→ **Task to complete**: Check each line of the listing below for the string "condición", then give only the number of lines where it occurs.

══════

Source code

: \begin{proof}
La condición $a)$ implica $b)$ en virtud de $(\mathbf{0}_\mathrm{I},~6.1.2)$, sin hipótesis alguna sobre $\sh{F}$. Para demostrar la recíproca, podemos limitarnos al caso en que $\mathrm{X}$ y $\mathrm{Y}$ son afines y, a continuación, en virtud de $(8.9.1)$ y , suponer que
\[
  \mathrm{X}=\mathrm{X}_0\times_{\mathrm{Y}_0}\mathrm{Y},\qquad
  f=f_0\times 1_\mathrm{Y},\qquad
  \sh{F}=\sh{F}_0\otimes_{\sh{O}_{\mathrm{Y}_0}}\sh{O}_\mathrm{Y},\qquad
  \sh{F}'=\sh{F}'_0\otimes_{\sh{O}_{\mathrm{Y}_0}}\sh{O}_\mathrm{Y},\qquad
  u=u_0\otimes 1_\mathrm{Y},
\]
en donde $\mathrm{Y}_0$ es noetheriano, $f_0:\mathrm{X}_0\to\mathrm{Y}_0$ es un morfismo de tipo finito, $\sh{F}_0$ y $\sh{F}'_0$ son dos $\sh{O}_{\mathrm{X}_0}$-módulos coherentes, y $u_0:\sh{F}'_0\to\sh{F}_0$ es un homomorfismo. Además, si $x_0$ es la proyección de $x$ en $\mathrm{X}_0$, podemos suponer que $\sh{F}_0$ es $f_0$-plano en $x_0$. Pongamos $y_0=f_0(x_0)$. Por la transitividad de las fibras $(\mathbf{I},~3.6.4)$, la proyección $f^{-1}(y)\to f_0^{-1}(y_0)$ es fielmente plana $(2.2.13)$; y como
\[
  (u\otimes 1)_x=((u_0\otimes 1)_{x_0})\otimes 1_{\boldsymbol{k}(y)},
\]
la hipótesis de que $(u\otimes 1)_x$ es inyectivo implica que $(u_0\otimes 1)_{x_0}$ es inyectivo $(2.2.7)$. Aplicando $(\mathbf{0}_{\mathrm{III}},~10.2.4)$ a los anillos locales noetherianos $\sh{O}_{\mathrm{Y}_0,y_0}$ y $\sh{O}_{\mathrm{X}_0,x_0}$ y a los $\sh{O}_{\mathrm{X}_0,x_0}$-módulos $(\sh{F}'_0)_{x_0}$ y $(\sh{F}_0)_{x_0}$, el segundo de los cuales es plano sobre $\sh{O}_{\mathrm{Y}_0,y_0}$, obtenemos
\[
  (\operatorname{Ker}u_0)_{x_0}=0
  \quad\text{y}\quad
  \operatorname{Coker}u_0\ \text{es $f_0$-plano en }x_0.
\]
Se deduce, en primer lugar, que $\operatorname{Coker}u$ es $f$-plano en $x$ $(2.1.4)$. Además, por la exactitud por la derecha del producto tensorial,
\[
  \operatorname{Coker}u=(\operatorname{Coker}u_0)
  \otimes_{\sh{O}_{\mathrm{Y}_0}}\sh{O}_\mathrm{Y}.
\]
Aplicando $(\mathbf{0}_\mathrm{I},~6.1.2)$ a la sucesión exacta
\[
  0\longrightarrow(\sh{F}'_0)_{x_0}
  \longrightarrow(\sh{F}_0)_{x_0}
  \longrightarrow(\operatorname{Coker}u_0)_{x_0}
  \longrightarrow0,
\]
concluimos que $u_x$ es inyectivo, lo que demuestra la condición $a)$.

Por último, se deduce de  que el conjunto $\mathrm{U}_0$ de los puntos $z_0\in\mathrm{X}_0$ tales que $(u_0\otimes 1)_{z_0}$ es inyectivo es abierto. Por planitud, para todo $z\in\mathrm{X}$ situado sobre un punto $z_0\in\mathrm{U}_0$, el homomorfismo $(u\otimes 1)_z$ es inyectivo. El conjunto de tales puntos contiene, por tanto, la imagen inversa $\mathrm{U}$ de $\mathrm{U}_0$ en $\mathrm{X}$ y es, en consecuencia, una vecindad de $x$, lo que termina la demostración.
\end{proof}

══════

→ **Answer box**: 2